TASK DATA —
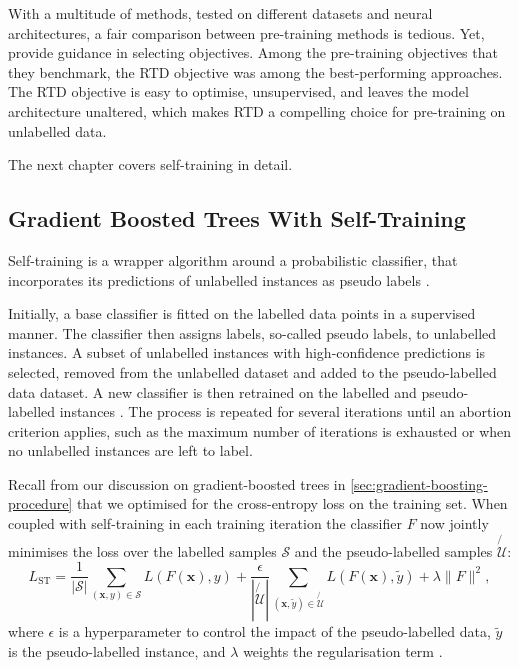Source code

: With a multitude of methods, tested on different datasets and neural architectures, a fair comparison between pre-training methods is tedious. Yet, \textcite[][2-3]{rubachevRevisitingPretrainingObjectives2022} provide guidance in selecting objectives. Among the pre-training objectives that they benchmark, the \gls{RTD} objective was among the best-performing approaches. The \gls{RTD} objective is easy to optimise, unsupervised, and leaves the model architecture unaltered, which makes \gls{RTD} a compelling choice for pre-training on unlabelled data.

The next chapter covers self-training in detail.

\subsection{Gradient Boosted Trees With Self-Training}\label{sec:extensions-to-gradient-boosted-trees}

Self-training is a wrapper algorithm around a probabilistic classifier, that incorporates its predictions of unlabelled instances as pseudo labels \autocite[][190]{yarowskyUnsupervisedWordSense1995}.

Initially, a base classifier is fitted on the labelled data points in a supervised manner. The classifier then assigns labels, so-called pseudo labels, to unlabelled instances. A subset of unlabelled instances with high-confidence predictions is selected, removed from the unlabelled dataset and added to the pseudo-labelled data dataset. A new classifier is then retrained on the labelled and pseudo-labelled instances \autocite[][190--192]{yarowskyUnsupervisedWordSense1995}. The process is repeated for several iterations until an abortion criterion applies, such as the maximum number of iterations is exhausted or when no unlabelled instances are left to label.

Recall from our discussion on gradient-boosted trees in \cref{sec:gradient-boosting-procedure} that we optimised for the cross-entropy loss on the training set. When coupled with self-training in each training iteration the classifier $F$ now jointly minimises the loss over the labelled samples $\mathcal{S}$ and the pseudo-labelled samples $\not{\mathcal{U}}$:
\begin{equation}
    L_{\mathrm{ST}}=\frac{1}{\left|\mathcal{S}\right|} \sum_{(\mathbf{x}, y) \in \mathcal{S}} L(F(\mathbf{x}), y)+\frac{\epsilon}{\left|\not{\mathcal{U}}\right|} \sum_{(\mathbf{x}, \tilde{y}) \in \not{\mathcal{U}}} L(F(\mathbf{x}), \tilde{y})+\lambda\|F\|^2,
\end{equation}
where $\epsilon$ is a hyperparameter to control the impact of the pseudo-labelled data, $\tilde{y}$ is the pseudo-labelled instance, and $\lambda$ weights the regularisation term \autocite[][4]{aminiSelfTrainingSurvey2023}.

==

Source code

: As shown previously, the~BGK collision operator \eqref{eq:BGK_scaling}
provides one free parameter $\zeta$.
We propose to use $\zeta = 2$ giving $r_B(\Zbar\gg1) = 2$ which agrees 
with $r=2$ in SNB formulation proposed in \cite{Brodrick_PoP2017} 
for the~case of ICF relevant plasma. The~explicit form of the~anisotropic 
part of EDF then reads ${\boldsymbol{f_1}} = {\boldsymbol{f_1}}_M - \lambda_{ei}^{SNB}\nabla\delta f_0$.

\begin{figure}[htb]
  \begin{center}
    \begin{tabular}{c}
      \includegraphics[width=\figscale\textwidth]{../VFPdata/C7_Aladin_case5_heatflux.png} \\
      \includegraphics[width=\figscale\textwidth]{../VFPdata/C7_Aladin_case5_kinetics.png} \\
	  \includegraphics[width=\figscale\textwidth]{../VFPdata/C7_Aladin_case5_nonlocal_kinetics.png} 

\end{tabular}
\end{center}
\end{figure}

==

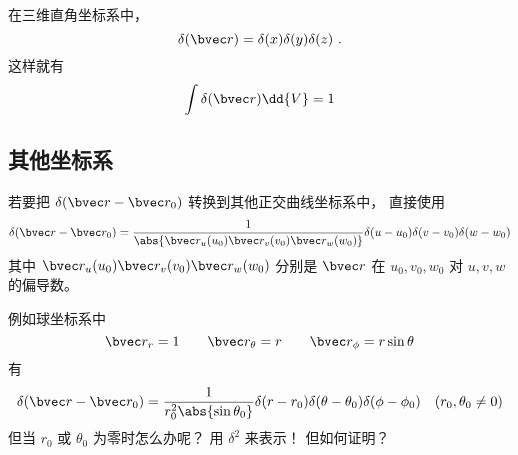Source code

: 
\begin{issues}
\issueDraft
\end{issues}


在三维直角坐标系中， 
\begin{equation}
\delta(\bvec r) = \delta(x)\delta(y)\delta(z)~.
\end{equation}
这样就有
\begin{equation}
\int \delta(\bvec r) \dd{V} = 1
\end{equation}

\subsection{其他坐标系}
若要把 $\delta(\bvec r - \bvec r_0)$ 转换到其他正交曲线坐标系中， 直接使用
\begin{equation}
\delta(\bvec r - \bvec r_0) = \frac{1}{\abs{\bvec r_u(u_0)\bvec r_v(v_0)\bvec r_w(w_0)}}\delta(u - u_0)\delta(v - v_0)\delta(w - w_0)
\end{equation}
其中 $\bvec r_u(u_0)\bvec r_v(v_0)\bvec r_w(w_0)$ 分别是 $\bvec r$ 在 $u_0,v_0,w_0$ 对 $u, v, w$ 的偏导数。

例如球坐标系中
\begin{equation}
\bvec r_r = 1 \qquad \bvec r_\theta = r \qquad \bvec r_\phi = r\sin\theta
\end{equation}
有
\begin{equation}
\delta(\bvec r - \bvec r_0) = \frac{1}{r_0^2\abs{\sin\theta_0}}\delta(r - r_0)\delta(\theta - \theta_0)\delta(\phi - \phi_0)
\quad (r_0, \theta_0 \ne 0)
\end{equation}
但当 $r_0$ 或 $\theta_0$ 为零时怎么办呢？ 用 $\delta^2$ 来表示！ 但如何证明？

PROBLEM DETAILS —
Report how many lines in the records above contain the word "gradient", giving only the number.

RESPONSE AREA —
2